A lua na sarjeta (La lune dans le caniveau, 1983), David Goodis por Jean-Jacques Beineix.

quarta-feira, 15 de janeiro de 2014

ELIZABETH SHORT, A DÁLIA NEGRA

Cartaz do filme, de 2006.
Há 67 anos, em 15 de janeiro de 1947, às 10:45 da manhã,  um telefonema anônimo de uma mulher conduz a polícia de Los Angeles a um terreno baldio entre a Rua 39 e a Av. Coliseu. A poucos metros da calçada, em meio ao mato tocado pelo vento, repousa o corpo despido de um moça de mais ou menos vinte anos, separado ao meio à altura do ventre. Como num filme de horror, ela apresentava um sorriso macabro, pois sua boca fora lascada quase de uma orelha a outra. Torturada, talvez ao longo de dias, com marcas em todo o corpo, fora, por fim, eviscerada, restando muito pouco dos seus órgãos internos para a análise dos legistas. Um detalhe surpreendeu a todos: além de cruel e impiedoso, o assassino era higiênico, pois lavou o corpo de tal modo, que não havia sequer uma mancha de sangue.

A moça era Elizabeth Short, de 22 anos, 1,60m, cabelos castanhos, nascida em Hyde Park, Massachusetts, EUA, em 29 de julho de 1924, sob o signo de leão. Estava em Los Angeles para se tornar atriz e ser famosa, uma estrela. Porque se vestia toda de preto, recebeu de vizinhos e transeuntes o apelido de Dália Negra. Desde que chegara a Los Angeles, mudava constantemente de endereço e procurava, junto a companhias masculinas, um romance, um sustento temporário e alguma oportunidade. Nada conseguiu, e qualquer um que a viu passar ou a usou pode ter se tornado o seu assassino.

Surpreendentemente, tudo o que se disse de Betty Short, desde que seu corpo foi encontrado, parece querer justificar o que lhe aconteceu, como se isso fosse possível. Foi dito que era confusa e volúvel, que estava em decadência, que apresentava temperamento impulsivo e não passava de uma sonhadora. Assegurou-se, ainda, que ela sentia medo, todo o tempo. Um medo de si mesma, talvez. Em sua correspondência, foram encontradas muitas cartas, algumas que ela jamais enviara, e outras que recebera. O tema era um só: o amor. E o tom, de desespero, perda, frustração, desesperança, derrota, dela para os remetentes, e destes para ela. Concluiu-se que Betty era uma moça angustiada e insatisfeita.

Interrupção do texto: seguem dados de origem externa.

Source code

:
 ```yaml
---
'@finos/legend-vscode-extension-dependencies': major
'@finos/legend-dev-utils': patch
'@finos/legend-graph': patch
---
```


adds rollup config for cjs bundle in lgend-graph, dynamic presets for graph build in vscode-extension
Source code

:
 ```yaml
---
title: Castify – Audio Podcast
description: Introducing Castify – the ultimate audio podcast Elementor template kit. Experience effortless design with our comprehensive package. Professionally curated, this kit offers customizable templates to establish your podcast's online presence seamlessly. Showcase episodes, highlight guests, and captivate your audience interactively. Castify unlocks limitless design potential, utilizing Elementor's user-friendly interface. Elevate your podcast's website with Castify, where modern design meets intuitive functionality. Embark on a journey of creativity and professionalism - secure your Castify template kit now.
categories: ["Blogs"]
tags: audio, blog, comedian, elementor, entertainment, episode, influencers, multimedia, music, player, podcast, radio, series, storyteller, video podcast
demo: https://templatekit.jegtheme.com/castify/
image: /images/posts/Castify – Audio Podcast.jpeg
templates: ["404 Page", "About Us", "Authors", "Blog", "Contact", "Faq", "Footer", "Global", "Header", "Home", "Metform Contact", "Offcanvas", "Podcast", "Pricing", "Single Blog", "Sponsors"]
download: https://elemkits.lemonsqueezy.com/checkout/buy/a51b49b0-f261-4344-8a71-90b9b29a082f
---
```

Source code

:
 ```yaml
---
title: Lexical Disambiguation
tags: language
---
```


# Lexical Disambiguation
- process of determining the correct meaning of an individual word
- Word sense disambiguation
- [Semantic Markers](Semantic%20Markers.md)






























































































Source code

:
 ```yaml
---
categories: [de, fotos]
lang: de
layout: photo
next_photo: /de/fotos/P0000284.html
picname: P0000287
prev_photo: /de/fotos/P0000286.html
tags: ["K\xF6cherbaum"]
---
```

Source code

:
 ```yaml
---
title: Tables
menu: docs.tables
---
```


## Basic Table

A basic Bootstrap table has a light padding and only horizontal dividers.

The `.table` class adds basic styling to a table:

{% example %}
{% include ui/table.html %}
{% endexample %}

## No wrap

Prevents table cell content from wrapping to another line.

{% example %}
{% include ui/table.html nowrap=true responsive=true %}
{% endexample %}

Todo o seu percurso em Los Angeles foi remontado, e se descobriu que ela estava sempre em trânsito. Não parava, nunca. Movia-se de um hotel para outro, de um bar para outro, na companhia de homens, mulheres e, não raro, sozinha. Um dos seus historiadores arremata, imbuído, talvez, do desejo de não deixar dúvidas quanto ao fato de que ela mesma cavou sua morte: "Incapaz de classificar pessoas e acontecimentos com discernimento, precipitava-se, com rapidez crescente, para a sua própria destruição".

O suprassumo desta teoria é o bilhete anônimo que chegou à delegacia, no curso das investigações. Depois de duas ou três frases de bravata, aquele que se denominava o Vingador da Dália Negra, e que escrevera algumas vezes à polícia,  rabiscou: "A morte de Dália foi justificada". O que ela fez e como fez justificaria que tivesse sido torturada, estuprada, sodomizada, retalhada, eviscerada, cortada ao meio, e ainda tivesse a boca rasgada de orelha a orelha...

A morte de Elizabeth Short sempre será um enigma, mas sempre será, sobretudo, uma ignomínia sem explicação nem justificativa.